*What the task requires:*
In your copy, repeat the records exactly and leave out the pictures.
Raw data section start
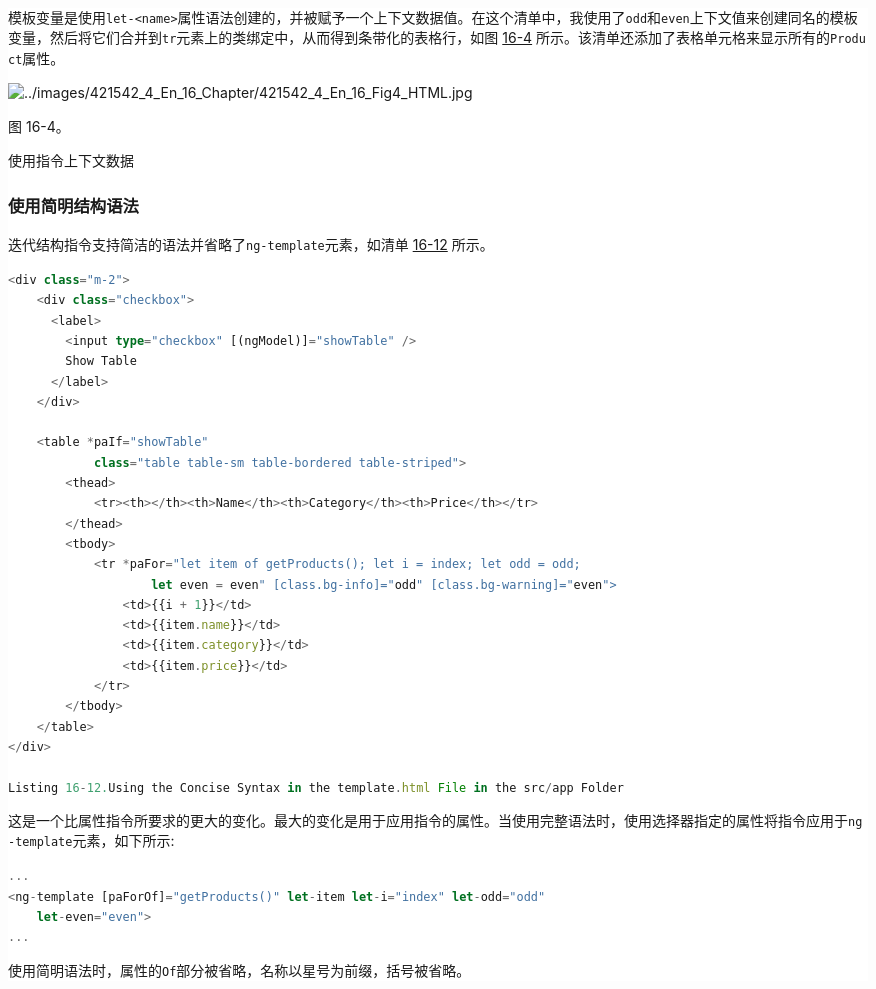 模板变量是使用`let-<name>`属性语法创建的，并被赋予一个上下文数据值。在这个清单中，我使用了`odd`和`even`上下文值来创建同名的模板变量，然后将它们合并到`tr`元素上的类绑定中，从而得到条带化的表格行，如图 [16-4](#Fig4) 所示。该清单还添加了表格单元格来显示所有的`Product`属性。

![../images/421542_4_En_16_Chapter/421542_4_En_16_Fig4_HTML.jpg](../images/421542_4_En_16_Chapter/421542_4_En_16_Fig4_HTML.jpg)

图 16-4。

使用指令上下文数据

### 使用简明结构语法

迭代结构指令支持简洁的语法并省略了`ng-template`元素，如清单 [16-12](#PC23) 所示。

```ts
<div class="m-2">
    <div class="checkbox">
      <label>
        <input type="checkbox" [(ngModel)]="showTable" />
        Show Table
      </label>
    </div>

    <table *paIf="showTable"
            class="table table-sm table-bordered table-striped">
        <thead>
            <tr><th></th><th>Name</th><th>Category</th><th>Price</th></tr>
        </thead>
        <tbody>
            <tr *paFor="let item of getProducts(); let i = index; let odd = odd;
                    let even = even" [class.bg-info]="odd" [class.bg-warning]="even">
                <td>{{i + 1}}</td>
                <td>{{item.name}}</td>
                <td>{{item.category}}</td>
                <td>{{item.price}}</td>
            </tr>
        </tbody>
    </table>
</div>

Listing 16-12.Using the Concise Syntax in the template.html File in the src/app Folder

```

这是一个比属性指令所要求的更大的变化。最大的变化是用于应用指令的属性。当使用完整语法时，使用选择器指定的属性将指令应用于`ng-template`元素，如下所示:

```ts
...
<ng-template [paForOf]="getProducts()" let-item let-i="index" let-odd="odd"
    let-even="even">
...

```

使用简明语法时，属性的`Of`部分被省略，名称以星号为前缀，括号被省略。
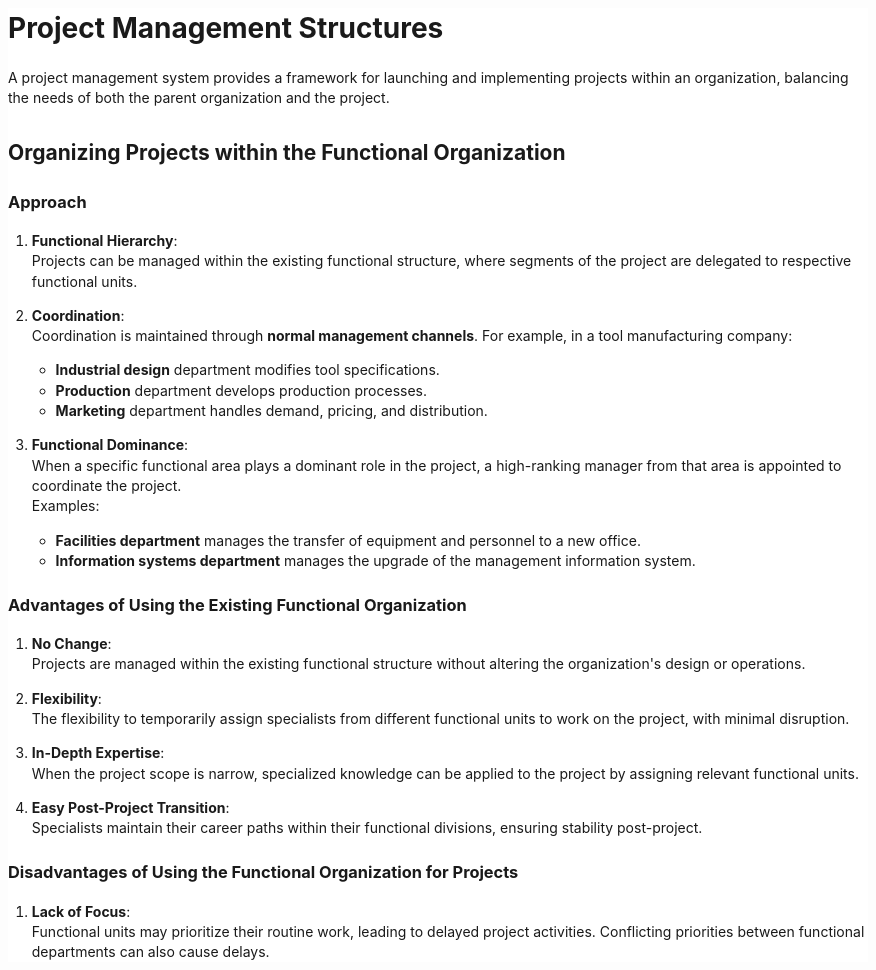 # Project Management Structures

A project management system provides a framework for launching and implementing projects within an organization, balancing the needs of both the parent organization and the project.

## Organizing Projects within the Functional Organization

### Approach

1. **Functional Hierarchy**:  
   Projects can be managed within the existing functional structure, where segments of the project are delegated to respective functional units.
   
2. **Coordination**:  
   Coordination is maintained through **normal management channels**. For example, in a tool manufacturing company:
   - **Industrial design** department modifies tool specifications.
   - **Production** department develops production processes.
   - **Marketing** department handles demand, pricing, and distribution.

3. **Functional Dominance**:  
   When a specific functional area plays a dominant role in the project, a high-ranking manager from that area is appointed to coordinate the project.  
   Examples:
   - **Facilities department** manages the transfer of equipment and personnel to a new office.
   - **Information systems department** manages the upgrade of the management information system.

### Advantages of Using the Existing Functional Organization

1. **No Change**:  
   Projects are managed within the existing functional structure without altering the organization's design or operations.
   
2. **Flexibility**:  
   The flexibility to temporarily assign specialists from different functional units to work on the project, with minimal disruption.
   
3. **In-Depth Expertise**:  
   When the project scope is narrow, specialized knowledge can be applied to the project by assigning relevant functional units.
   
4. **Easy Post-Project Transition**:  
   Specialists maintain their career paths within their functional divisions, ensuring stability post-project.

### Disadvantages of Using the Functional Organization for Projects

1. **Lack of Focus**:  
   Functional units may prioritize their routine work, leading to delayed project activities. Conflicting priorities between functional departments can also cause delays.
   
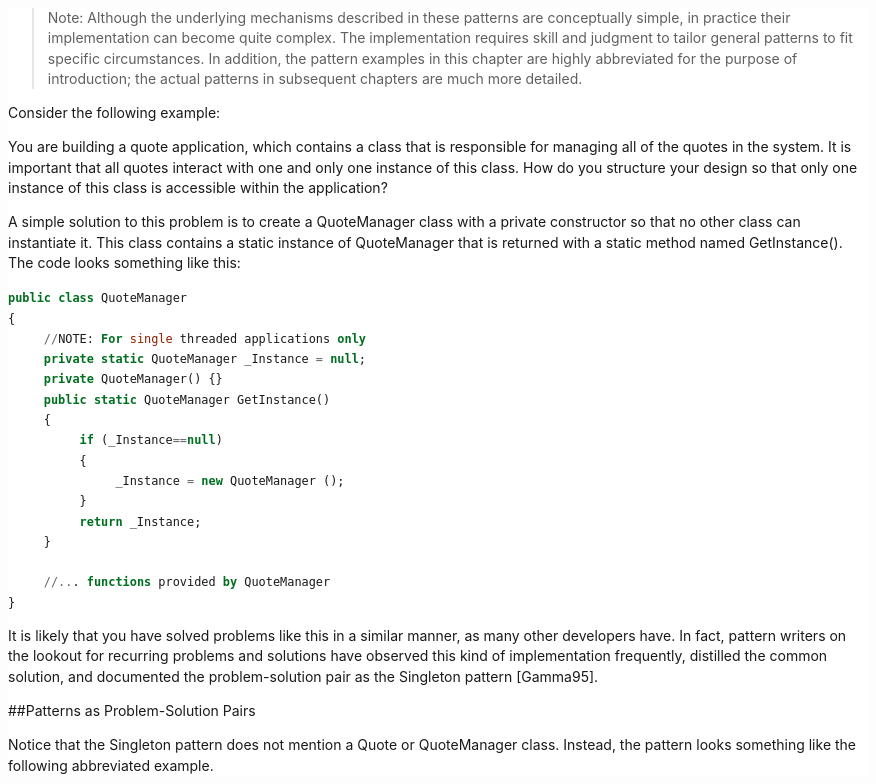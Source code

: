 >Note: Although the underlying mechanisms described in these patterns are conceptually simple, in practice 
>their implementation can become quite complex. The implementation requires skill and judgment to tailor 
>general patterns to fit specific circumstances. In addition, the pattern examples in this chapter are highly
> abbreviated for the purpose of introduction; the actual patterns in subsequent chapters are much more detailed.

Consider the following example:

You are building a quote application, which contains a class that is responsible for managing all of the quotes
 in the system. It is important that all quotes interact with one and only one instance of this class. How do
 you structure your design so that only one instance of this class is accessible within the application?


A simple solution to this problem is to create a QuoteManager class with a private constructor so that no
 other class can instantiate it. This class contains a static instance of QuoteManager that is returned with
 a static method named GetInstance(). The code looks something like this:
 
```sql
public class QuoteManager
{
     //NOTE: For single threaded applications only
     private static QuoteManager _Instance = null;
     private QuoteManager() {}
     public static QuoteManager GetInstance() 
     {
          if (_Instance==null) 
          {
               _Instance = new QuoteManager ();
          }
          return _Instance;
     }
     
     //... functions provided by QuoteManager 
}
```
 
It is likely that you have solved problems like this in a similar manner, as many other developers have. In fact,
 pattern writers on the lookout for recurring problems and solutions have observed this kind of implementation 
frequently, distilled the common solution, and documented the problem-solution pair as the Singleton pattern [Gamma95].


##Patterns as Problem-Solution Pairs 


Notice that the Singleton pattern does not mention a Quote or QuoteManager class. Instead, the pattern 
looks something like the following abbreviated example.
Raw data section end
*Response area:*
 模板变量是使用`let-<name>`属性语法创建的，并被赋予一个上下文数据值。在这个清单中，我使用了`odd`和`even`上下文值来创建同名的模板变量，然后将它们合并到`tr`元素上的类绑定中，从而得到条带化的表格行，如图 [16-4](#Fig4) 所示。该清单还添加了表格单元格来显示所有的`Product`属性。

![../images/421542_4_En_16_Chapter/421542_4_En_16_Fig4_HTML.jpg](../images/421542_4_En_16_Chapter/421542_4_En_16_Fig4_HTML.jpg)

图 16-4。

使用指令上下文数据

### 使用简明结构语法

迭代结构指令支持简洁的语法并省略了`ng-template`元素，如清单 [16-12](#PC23) 所示。

```ts
<div class="m-2">
    <div class="checkbox">
      <label>
        <input type="checkbox" [(ngModel)]="showTable" />
        Show Table
      </label>
    </div>

    <table *paIf="showTable"
            class="table table-sm table-bordered table-striped">
        <thead>
            <tr><th></th><th>Name</th><th>Category</th><th>Price</th></tr>
        </thead>
        <tbody>
            <tr *paFor="let item of getProducts(); let i = index; let odd = odd;
                    let even = even" [class.bg-info]="odd" [class.bg-warning]="even">
                <td>{{i + 1}}</td>
                <td>{{item.name}}</td>
                <td>{{item.category}}</td>
                <td>{{item.price}}</td>
            </tr>
        </tbody>
    </table>
</div>

Listing 16-12.Using the Concise Syntax in the template.html File in the src/app Folder

```

这是一个比属性指令所要求的更大的变化。最大的变化是用于应用指令的属性。当使用完整语法时，使用选择器指定的属性将指令应用于`ng-template`元素，如下所示:

```ts
...
<ng-template [paForOf]="getProducts()" let-item let-i="index" let-odd="odd"
    let-even="even">
...

```

使用简明语法时，属性的`Of`部分被省略，名称以星号为前缀，括号被省略。
 # Project Management Structures

A project management system provides a framework for launching and implementing projects within an organization, balancing the needs of both the parent organization and the project.

## Organizing Projects within the Functional Organization

### Approach

1. **Functional Hierarchy**:  
   Projects can be managed within the existing functional structure, where segments of the project are delegated to respective functional units.
   
2. **Coordination**:  
   Coordination is maintained through **normal management channels**. For example, in a tool manufacturing company:
   - **Industrial design** department modifies tool specifications.
   - **Production** department develops production processes.
   - **Marketing** department handles demand, pricing, and distribution.

3. **Functional Dominance**:  
   When a specific functional area plays a dominant role in the project, a high-ranking manager from that area is appointed to coordinate the project.  
   Examples:
   - **Facilities department** manages the transfer of equipment and personnel to a new office.
   - **Information systems department** manages the upgrade of the management information system.

### Advantages of Using the Existing Functional Organization

1. **No Change**:  
   Projects are managed within the existing functional structure without altering the organization's design or operations.
   
2. **Flexibility**:  
   The flexibility to temporarily assign specialists from different functional units to work on the project, with minimal disruption.
   
3. **In-Depth Expertise**:  
   When the project scope is narrow, specialized knowledge can be applied to the project by assigning relevant functional units.
   
4. **Easy Post-Project Transition**:  
   Specialists maintain their career paths within their functional divisions, ensuring stability post-project.

### Disadvantages of Using the Functional Organization for Projects

1. **Lack of Focus**:  
   Functional units may prioritize their routine work, leading to delayed project activities. Conflicting priorities between functional departments can also cause delays.
   
Source code

: >Note: Although the underlying mechanisms described in these patterns are conceptually simple, in practice 
>their implementation can become quite complex. The implementation requires skill and judgment to tailor 
>general patterns to fit specific circumstances. In addition, the pattern examples in this chapter are highly
> abbreviated for the purpose of introduction; the actual patterns in subsequent chapters are much more detailed.

Consider the following example:

You are building a quote application, which contains a class that is responsible for managing all of the quotes
 in the system. It is important that all quotes interact with one and only one instance of this class. How do
 you structure your design so that only one instance of this class is accessible within the application?


A simple solution to this problem is to create a QuoteManager class with a private constructor so that no
 other class can instantiate it. This class contains a static instance of QuoteManager that is returned with
 a static method named GetInstance(). The code looks something like this:
 
```sql
public class QuoteManager
{
     //NOTE: For single threaded applications only
     private static QuoteManager _Instance = null;
     private QuoteManager() {}
     public static QuoteManager GetInstance() 
     {
          if (_Instance==null) 
          {
               _Instance = new QuoteManager ();
          }
          return _Instance;
     }
     
     //... functions provided by QuoteManager 
}
```
 
It is likely that you have solved problems like this in a similar manner, as many other developers have. In fact,
 pattern writers on the lookout for recurring problems and solutions have observed this kind of implementation 
frequently, distilled the common solution, and documented the problem-solution pair as the Singleton pattern [Gamma95].


##Patterns as Problem-Solution Pairs 


Notice that the Singleton pattern does not mention a Quote or QuoteManager class. Instead, the pattern 
looks something like the following abbreviated example.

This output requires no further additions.